De andere arts heeft geschreven dat klager op 30 december 2019 heeft verteld over zijn onvrede over het bezoek in het ziekenhuis en dat artsen verschillende diagnoses tegen hem vertellen. De arts heeft toen de brieven van de internist met klager doorgenomen en besproken dat het geen kanker zou zijn. De arts heeft klager daarna nogmaals op consult gehad en uitgebreid met behulp van de tolkentelefoon gesproken. Het ging over de onvrede, dat klager boos is over de wijze van communiceren door de specialist in het ziekenhuis en dat verschillende artsen verschillende dingen tegen hem hebben gezegd. De arts heeft klager terug naar de specialist gestuurd omdat daar de miscommunicatie lijkt te zijn ontstaan.

3. De beoordeling

Uit de medische informatie blijkt dat klager op 8 juli 2019 bij de gastro-enteroloog is geweest en dat hij op 14 oktober 2019 in het ziekenhuis bij een maag-darm-leverarts (MDL-arts) is geweest. Aan klager is met behulp van een telefonisch tolk op 26 november 2019 de uitslag diverticulose meegedeeld en verteld dat er geen sprake was van kanker. Daarbij staat vermeld dat het moeilijk was om duidelijk te maken aan klager dat hij niet geopereerd hoefde te worden. Met klager zijn ook op 30 december 2019 de uitslag en brieven van de internist besproken en uitgelegd dat er geen darmkanker is gevonden. Uit de mededelingen van de arts blijkt dat sprake was van een moeizame communicatie met klager. Ook het Hoofd zorg heeft in het gesprek met klager uitleg gegeven over divertikels en ontstekingen en verteld wat er in de specialistenbrief stond. Gelet op het voorgaande is de beroepscommissie van oordeel dat niet is gebleken dat de klachten van klager onvoldoende serieus zijn genomen en onvoldoende aandacht hebben gekregen, aangezien klager door specialisten is onderzocht in verband met zijn klachten. Voorts is door de inrichtingsartsen op meerdere momenten, ook met behulp van een tolk, geprobeerd aan klager uit te leggen wat de uitslag van de onderzoeken inhield. Bij klager is kennelijk onvoldoende duidelijk geworden wat de diagnose was en dat er geen noodzaak bestond voor een operatie.

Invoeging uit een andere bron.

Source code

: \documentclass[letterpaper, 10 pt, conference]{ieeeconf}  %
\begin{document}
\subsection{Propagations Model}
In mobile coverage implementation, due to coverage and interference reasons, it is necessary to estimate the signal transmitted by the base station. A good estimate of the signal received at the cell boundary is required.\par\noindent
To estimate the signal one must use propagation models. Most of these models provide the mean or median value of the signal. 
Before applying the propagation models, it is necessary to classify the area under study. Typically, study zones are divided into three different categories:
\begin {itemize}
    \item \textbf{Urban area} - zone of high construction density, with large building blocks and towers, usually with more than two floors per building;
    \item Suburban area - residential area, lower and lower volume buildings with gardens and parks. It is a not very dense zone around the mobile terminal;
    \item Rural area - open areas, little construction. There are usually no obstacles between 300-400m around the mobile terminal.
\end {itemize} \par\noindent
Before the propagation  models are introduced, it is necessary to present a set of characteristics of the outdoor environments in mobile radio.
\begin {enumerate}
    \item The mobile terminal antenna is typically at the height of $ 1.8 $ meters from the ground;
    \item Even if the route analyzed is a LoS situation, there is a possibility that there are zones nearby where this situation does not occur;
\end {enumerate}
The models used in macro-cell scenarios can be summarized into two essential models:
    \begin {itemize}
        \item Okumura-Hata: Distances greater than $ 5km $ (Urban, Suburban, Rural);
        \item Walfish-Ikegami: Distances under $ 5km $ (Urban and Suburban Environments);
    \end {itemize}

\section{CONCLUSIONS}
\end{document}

Gelet op het voorgaande kan het handelen van de inrichtingsartsen niet worden aangemerkt als in strijd met de destijds geldende norm van artikel 28 van de Penitentiaire maatregel (oud). De beroepscommissie zal het beroep daarom ongegrond verklaren.

4. De uitspraak

De beroepscommissie verklaart het beroep ongegrond.

Deze uitspraak is op 16 februari 2021 gedaan door de beroepscommissie, bestaande uit mr. M.J. Stolwerk, voorzitter, drs. K.M.P.A.M. Habryka en drs. P.J.M. van Puffelen, leden, bijgestaan door mr. K. Kiela, secretaris.